Collected data
- - -

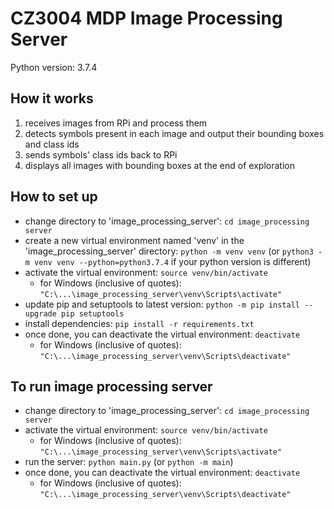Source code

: # CZ3004 MDP Image Processing Server

Python version: 3.7.4

## How it works

1. receives images from RPi and process them
2. detects symbols present in each image and output their bounding boxes and class ids
3. sends symbols' class ids back to RPi
4. displays all images with bounding boxes at the end of exploration

## How to set up

- change directory to 'image_processing_server': `cd image_processing server`
- create a new virtual environment named 'venv' in the 'image_processing_server' directory: `python -m venv venv` (or `python3 -m venv venv --python=python3.7.4` if your python version is different)
- activate the virtual environment: `source venv/bin/activate`
  - for Windows (inclusive of quotes): `"C:\...\image_processing_server\venv\Scripts\activate"`
- update pip and setuptools to latest version: `python -m pip install --upgrade pip setuptools`
- install dependencies: `pip install -r requirements.txt`
- once done, you can deactivate the virtual environment: `deactivate`
  - for Windows (inclusive of quotes): `"C:\...\image_processing_server\venv\Scripts\deactivate"`

## To run image processing server

- change directory to 'image_processing_server': `cd image_processing server`
- activate the virtual environment: `source venv/bin/activate`
  - for Windows (inclusive of quotes): `"C:\...\image_processing_server\venv\Scripts\activate"`
- run the server: `python main.py` (or `python -m main`)
- once done, you can deactivate the virtual environment: `deactivate`
  - for Windows (inclusive of quotes): `"C:\...\image_processing_server\venv\Scripts\deactivate"`
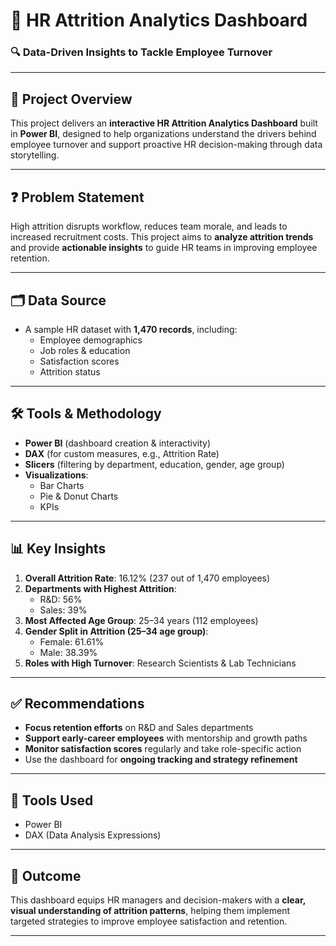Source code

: # 👥 HR Attrition Analytics Dashboard

### 🔍 Data-Driven Insights to Tackle Employee Turnover

---

## 📘 Project Overview

This project delivers an **interactive HR Attrition Analytics Dashboard** built in **Power BI**, designed to help organizations understand the drivers behind employee turnover and support proactive HR decision-making through data storytelling.

---

## ❓ Problem Statement

High attrition disrupts workflow, reduces team morale, and leads to increased recruitment costs. This project aims to **analyze attrition trends** and provide **actionable insights** to guide HR teams in improving employee retention.

---

## 🗂 Data Source

- A sample HR dataset with **1,470 records**, including:
  - Employee demographics
  - Job roles & education
  - Satisfaction scores
  - Attrition status

---

## 🛠️ Tools & Methodology

- **Power BI** (dashboard creation & interactivity)
- **DAX** (for custom measures, e.g., Attrition Rate)
- **Slicers** (filtering by department, education, gender, age group)
- **Visualizations**:
  - Bar Charts
  - Pie & Donut Charts
  - KPIs

---

## 📊 Key Insights

1. **Overall Attrition Rate**: 16.12% (237 out of 1,470 employees)
2. **Departments with Highest Attrition**:
   - R&D: 56%
   - Sales: 39%
3. **Most Affected Age Group**: 25–34 years (112 employees)
4. **Gender Split in Attrition (25–34 age group)**:
   - Female: 61.61%
   - Male: 38.39%
5. **Roles with High Turnover**: Research Scientists & Lab Technicians

---

## ✅ Recommendations

- **Focus retention efforts** on R&D and Sales departments
- **Support early-career employees** with mentorship and growth paths
- **Monitor satisfaction scores** regularly and take role-specific action
- Use the dashboard for **ongoing tracking and strategy refinement**

---

## 🧰 Tools Used

- Power BI  
- DAX (Data Analysis Expressions)

---

## 📌 Outcome

This dashboard equips HR managers and decision-makers with a **clear, visual understanding of attrition patterns**, helping them implement targeted strategies to improve employee satisfaction and retention.

---


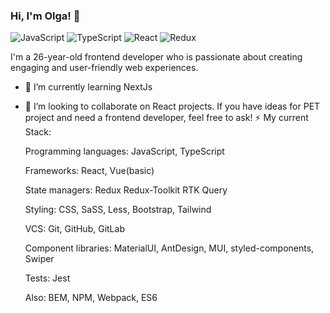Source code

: ### Hi, I'm Olga! 👋

![JavaScript](https://img.shields.io/badge/javascript-%23323330.svg?style=for-the-badge&logo=javascript&logoColor=%23F7DF1E)
![TypeScript](https://img.shields.io/badge/typescript-%23007ACC.svg?style=for-the-badge&logo=typescript&logoColor=white)
![React](https://img.shields.io/badge/react-%2320232a.svg?style=for-the-badge&logo=react&logoColor=%2361DAFB)
![Redux](https://img.shields.io/badge/redux-%23593d88.svg?style=for-the-badge&logo=redux&logoColor=white)

I'm a 26-year-old frontend developer who is passionate about creating engaging and user-friendly web experiences.
- 🌱 I’m currently learning NextJs 
- 👯 I’m looking to collaborate on React projects. If you have ideas for PET project and need a frontend developer, feel free to ask!
⚡ My current Stack:

  Programming languages: JavaScript, TypeScript

  Frameworks: React, Vue(basic)

  State managers: Redux Redux-Toolkit RTK Query

  Styling: CSS, SaSS, Less, Bootstrap, Tailwind

  VCS: Git, GitHub, GitLab

  Component libraries: MaterialUI, AntDesign, MUI, styled-components, Swiper

  Tests: Jest

  Also: BEM, NPM, Webpack, ES6
<!--
**helga-umrikh/helga-umrikh** is a ✨ _special_ ✨ repository because its `README.md` (this file) appears on your GitHub profile.

Here are some ideas to get you started:

- 🔭 I’m currently working on ...
- 🌱 I’m currently learning ...
- 👯 I’m looking to collaborate on ...
- 🤔 I’m looking for help with ...
- 💬 Ask me about ...
- 📫 How to reach me: ...
- 😄 Pronouns: ...
- ⚡ Fun fact: ...
-->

- - -

:: Your assignment ::
Scan the records for the word "retention", and copy each line where it is found.

:: Task output ::
High attrition disrupts workflow, reduces team morale, and leads to increased recruitment costs. This project aims to **analyze attrition trends** and provide **actionable insights** to guide HR teams in improving employee retention.
- **Focus retention efforts** on R&D and Sales departments
This dashboard equips HR managers and decision-makers with a **clear, visual understanding of attrition patterns**, helping them implement targeted strategies to improve employee satisfaction and retention.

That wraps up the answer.